Il n’y avait pas moyen d’échapper à cette voix au tournant des années 1970 et 1980 dans la grande région de Montréal, même si vous n’étiez pas un amateur de musique disco. La voix de Donna Summer, la reine du genre, disparue jeudi des suites du cancer à l’âge de 63 ans, était partout. Absolument partout… Sur toutes les ondes des radios destinées au jeune public de la bande FM, comme le soulignait sa chanson On the Radio, sauf celles de CHOM.
Par Philippe Rezzonico
Évidemment, son ascension s’était amorcée quelque temps plus tôt avec la parution de Love To Love You Baby à la fin de l’année 1975, l’un des tubes les plus cochons de l’histoire de la musique. Une chanson qui aura eu droit à une version remixée de plus d’un quart d’heure – l’une des premières ayant droit à ce privilège dans le genre disco – où Summer simule des tas d’orgasmes.
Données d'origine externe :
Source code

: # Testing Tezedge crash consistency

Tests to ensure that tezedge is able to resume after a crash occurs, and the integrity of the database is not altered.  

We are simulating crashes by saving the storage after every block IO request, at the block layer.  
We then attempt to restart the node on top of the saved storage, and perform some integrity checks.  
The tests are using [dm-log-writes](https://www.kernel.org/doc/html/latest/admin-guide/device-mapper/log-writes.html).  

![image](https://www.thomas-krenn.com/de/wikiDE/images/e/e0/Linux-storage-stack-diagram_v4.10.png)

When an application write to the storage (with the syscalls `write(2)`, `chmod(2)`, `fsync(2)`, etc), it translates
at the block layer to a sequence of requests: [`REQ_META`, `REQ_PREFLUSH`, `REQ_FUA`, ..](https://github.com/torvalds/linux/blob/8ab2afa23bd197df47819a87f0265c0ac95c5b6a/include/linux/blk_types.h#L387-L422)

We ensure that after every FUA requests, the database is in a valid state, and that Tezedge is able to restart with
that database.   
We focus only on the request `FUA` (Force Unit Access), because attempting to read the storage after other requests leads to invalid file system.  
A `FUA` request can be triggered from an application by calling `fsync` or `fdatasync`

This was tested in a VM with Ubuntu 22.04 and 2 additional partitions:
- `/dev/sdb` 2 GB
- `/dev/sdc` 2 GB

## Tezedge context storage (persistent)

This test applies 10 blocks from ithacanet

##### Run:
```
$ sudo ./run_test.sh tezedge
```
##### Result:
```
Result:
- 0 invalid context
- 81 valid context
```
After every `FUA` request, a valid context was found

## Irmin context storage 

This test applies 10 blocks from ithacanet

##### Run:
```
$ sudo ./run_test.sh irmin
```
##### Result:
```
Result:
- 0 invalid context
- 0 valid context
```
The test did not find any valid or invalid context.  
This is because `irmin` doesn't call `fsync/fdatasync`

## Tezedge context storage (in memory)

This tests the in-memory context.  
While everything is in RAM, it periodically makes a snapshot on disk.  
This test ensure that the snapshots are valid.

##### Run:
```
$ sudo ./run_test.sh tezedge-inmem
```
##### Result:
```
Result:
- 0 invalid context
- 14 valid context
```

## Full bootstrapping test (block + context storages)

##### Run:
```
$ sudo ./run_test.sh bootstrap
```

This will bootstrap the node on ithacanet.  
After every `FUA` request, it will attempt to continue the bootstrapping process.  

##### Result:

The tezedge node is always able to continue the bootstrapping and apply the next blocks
L’Àméricaine née à Boston en 1948 sous le nom de LaDonna Adrian Gaines prendra d’assaut les planchers de danse de la planète en 1976 avec cette bombe et autres Could It Be Magic. Elle va consolider sa jeune légende en 1977 avec I Feel Love dont la pulsion hypnotique et répétitive faisait autant vibrer les amateurs de l’idiome que hurler de rage ses détracteurs. Dieu que j’ai détesté cette chanson produite par Giorgio Moroder à l’adolescence !
De la voix
Sauf que Donna – fallait admettre – savait chanter. Elle n’avait pas une voix de mezzo-soprano pour rien. Avec sa couronne de reine du disco bien installée sur sa tête, elle décida de le démontrer. Quand MacArthur Park arrive sur les ondes en 1978, je tombe en bas de ma chaise.
Sa relecture métamorphosée de la ballade de Jimmy Webb popularisée par Richard Harris est délectable et lui permet de rallier des amateurs de musique qui ne sont pas nécessairement des clubbers.
Donna Summer ne s’arrêtera pas sur sa lancée. Avant la fin de l’année, le film peu mémorable que fut Thank God it’s Friday – n’est pas Saturday Night Fever qui veut – lui permet d’interpréter son nouveau succès, Last Dance, qui sera salué d’un premier trophée Grammy. Le compositeur, un certain Paul Jabara, obtiendra de son côté un Oscar pour cette chanson.
Soul et pop
Mais pour les ados dans mon genre qui découvrent des tas de genres musicaux, Summer est désormais plus qu’une chanteuse disco. On repère la soul et la pop dans ces nouveaux tubes à venir, tous archi-mélodiques : Heaven Knows, avec le groupe Brooklyn Dreams ; le doublé coup de poing formé de Hot Stuff et Bad Girls, de l’album du même nom; ainsi que et le duo avec Barbra Streisand (No More Tears (Enough is Enough) ).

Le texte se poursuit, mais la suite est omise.